# update from new member with new tank



## tomztinywetone (May 4, 2013)

Thanks folks for the warm welcome. I went to Petsmart today and purchased some plants. My substrate is Flourite with a gravel topping so i'll take advantage of that. I bought an Amazon Sword, Windelov Java fern, Anubia nano, Anacharis, and a narrow leaf java fern. Today UPS delivered my light strip. It's a Finnex Fuge Ray. Says 10 watts used equal to 96 Led watts. Whatever, the tank is bright. I don't know if i should use the actinic led with the 7000k's. I have two Platy's to get the cycle going along with tetra tank starter. HOB Aquaclear for filtration. I'm not gonna add more fish for about 2 weeks, just to let things settle in. so that's where i'm at. I'm gonna do a diy co2 very soon. Have to pick up some yeast.


----------



## rtmaston (Jul 14, 2012)

you will really like the plants.glad your tank is doing good.


----------



## Gizmo (Dec 6, 2010)

Nice light fixture! I envy you, I've always wanted a high-end LED fixture and the Fuge Ray is quite the nice one, if some of the reviews on plantedtank.net can be believed.

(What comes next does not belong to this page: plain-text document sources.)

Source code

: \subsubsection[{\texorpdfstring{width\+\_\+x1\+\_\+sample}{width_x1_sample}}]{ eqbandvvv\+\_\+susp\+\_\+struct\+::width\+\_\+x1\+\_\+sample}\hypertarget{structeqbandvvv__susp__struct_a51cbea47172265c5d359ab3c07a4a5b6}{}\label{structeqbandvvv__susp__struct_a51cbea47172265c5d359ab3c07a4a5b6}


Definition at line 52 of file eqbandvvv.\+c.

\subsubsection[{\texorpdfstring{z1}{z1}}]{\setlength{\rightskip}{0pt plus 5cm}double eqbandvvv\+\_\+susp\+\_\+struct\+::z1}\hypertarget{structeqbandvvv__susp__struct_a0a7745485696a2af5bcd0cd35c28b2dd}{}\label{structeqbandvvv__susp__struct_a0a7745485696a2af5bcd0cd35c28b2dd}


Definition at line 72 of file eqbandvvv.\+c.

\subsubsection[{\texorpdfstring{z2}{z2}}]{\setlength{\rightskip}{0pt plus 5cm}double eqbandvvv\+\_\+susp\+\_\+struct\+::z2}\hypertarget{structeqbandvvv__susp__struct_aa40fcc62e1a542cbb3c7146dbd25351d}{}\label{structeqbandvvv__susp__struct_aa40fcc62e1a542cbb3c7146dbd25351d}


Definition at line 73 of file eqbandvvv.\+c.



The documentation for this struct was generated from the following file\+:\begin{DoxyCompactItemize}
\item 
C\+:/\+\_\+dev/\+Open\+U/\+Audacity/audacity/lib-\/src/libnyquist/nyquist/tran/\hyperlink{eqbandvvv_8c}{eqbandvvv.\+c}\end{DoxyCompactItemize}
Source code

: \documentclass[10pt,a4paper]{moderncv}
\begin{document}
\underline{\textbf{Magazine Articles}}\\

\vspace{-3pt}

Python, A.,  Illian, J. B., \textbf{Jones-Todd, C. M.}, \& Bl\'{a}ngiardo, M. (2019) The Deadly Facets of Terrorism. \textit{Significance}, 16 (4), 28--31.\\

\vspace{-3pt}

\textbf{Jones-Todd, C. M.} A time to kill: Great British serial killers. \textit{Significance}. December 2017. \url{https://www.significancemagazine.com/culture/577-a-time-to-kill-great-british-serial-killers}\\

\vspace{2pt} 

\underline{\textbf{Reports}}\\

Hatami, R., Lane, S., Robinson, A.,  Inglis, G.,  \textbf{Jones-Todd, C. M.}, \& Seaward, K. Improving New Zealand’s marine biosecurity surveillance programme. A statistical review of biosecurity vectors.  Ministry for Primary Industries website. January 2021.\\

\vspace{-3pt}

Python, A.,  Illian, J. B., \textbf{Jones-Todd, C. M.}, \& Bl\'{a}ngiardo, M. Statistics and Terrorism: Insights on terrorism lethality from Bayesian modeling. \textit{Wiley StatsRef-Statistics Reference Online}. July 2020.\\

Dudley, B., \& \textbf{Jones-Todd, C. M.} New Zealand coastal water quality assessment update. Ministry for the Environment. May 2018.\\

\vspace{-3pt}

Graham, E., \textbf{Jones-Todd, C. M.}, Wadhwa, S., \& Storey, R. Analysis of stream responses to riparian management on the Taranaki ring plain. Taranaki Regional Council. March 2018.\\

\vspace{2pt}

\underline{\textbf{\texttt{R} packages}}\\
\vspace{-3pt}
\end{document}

I would STRONGLY recommend you get CO2 going in your tank fast, or you'll be facing a serious algae outbreak. Get yourself a drop checker and some 4dKH solution to monitor the CO2 levels, as well. You can either go DIY yeast fermentation or, if you want a step up, a pressurized system using paintball CO2 components. Here's some useful links:

http://www.aquariumforum.com/f34/diy-co2-made-easy-5049.html
Paintball Co2 Injection DIY Setup with Tons of Photos
CO2 Drop Checker | KH Standard - 4 dKH


----------



## tomztinywetone (May 4, 2013)

already took the advice of the co2
here's a link to my aqaurium on youtube i just put up
Tom's 20 gal tall planted aquarium - YouTube


----------



## nate2005 (Apr 24, 2013)

Nice looking tank! What fish will u be adding?


----------



## tomztinywetone (May 4, 2013)

not sure yet what fish i'll add. I have just the two Platy's. I was thinking along the lines of 6 or so neon tetras or some danios. I might add some tomorrow as i head for Petco or Petsmart. Thanks for the complement.


----------



## nate2005 (Apr 24, 2013)

I think the neons would really glow with your lighting


----------



## Gizmo (Dec 6, 2010)

What size tank do you have? I have a school of 6 neon tetras in my ten gallon and they're quite the pretty fish. HET rasboras are nice too. If you'd like a solitary "centerpiece fish" (although they're quite small) look into a male scarlet badis. Schools of emerald dwarf rasboras or galaxy rasboras are nice too, and you can fit a LOT more in a small tank with the dwarf rasboras cause they're so small.

Have you given any thought to a cleanup crew like a school of otos, shrimp, micro crabs, dwarf lobsters, dwarf frogs, a pleco, or snails? They'd be a nice complement to your swimmers AND they'd help keep the tank clean.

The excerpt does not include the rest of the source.